Collected data entries
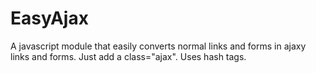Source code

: EasyAjax
========

A javascript module that easily converts normal links and forms in ajaxy links and forms.  Just add a class="ajax".  Uses hash tags.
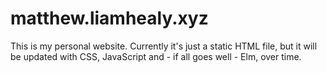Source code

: # matthew.liamhealy.xyz

This is my personal website. Currently it's just a static HTML file, but it will be updated with CSS, JavaScript and - if all goes well - Elm, over time.
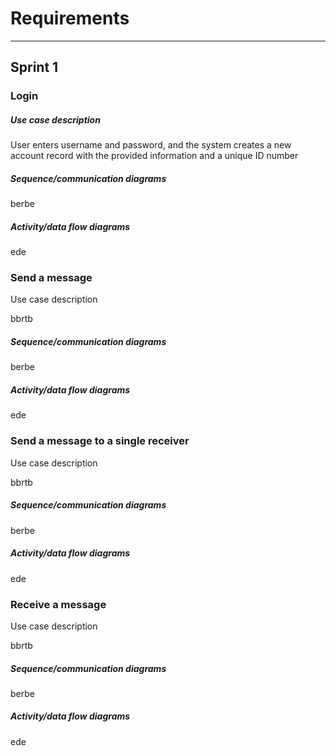 # Requirements

---

## Sprint 1

### Login

##### Use case description

User enters username and password, and the system creates a new account record with the provided information and a unique ID number

##### Sequence/communication diagrams

berbe

##### Activity/data flow diagrams

ede

### Send a message

Use case description

bbrtb

##### Sequence/communication diagrams

berbe

##### Activity/data flow diagrams

ede

### Send a message to a single receiver

Use case description

bbrtb

##### Sequence/communication diagrams

berbe

##### Activity/data flow diagrams

ede

### Receive a message

Use case description

bbrtb

##### Sequence/communication diagrams

berbe

##### Activity/data flow diagrams

ede
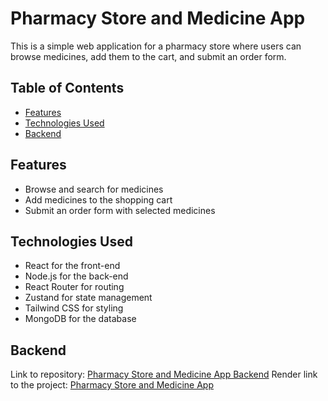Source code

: # Pharmacy Store and Medicine App

This is a simple web application for a pharmacy store where users can browse medicines, add them to the cart, and submit an order form.

## Table of Contents

- [Features](#features)
- [Technologies Used](#technologies-used)
- [Backend](#beckend)

## Features

- Browse and search for medicines
- Add medicines to the shopping cart
- Submit an order form with selected medicines

## Technologies Used

- React for the front-end
- Node.js for the back-end
- React Router for routing
- Zustand for state management
- Tailwind CSS for styling
- MongoDB for the database

## Backend

Link to repository: [Pharmacy Store and Medicine App Backend](<[link](https://github.com/Sheremeta-Ivan/medicine-backend-node)>)
Render link to the project: [Pharmacy Store and Medicine App](<[link](https://medicine-backend-node.onrender.com/api/)>)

- [DIRECTIONS FOR THIS TASK]:
Once the pictures are removed, write out all of the entries above exactly.

- [OUTPUT FOR THIS EXERCISE]:
Source code

: EasyAjax
========

A javascript module that easily converts normal links and forms in ajaxy links and forms.  Just add a class="ajax".  Uses hash tags.
Source code

: # matthew.liamhealy.xyz

This is my personal website. Currently it's just a static HTML file, but it will be updated with CSS, JavaScript and - if all goes well - Elm, over time.
 # Requirements

---

## Sprint 1

### Login

##### Use case description

User enters username and password, and the system creates a new account record with the provided information and a unique ID number

##### Sequence/communication diagrams

berbe

##### Activity/data flow diagrams

ede

### Send a message

Use case description

bbrtb

##### Sequence/communication diagrams

berbe

##### Activity/data flow diagrams

ede

### Send a message to a single receiver

Use case description

bbrtb

##### Sequence/communication diagrams

berbe

##### Activity/data flow diagrams

ede

### Receive a message

Use case description

bbrtb

##### Sequence/communication diagrams

berbe

##### Activity/data flow diagrams

ede
Source code

: # Pharmacy Store and Medicine App

This is a simple web application for a pharmacy store where users can browse medicines, add them to the cart, and submit an order form.

## Table of Contents

- [Features](#features)
- [Technologies Used](#technologies-used)
- [Backend](#beckend)

## Features

- Browse and search for medicines
- Add medicines to the shopping cart
- Submit an order form with selected medicines

## Technologies Used

- React for the front-end
- Node.js for the back-end
- React Router for routing
- Zustand for state management
- Tailwind CSS for styling
- MongoDB for the database

## Backend

Link to repository: [Pharmacy Store and Medicine App Backend](<[link](https://github.com/Sheremeta-Ivan/medicine-backend-node)>)
Render link to the project: [Pharmacy Store and Medicine App](<[link](https://medicine-backend-node.onrender.com/api/)>)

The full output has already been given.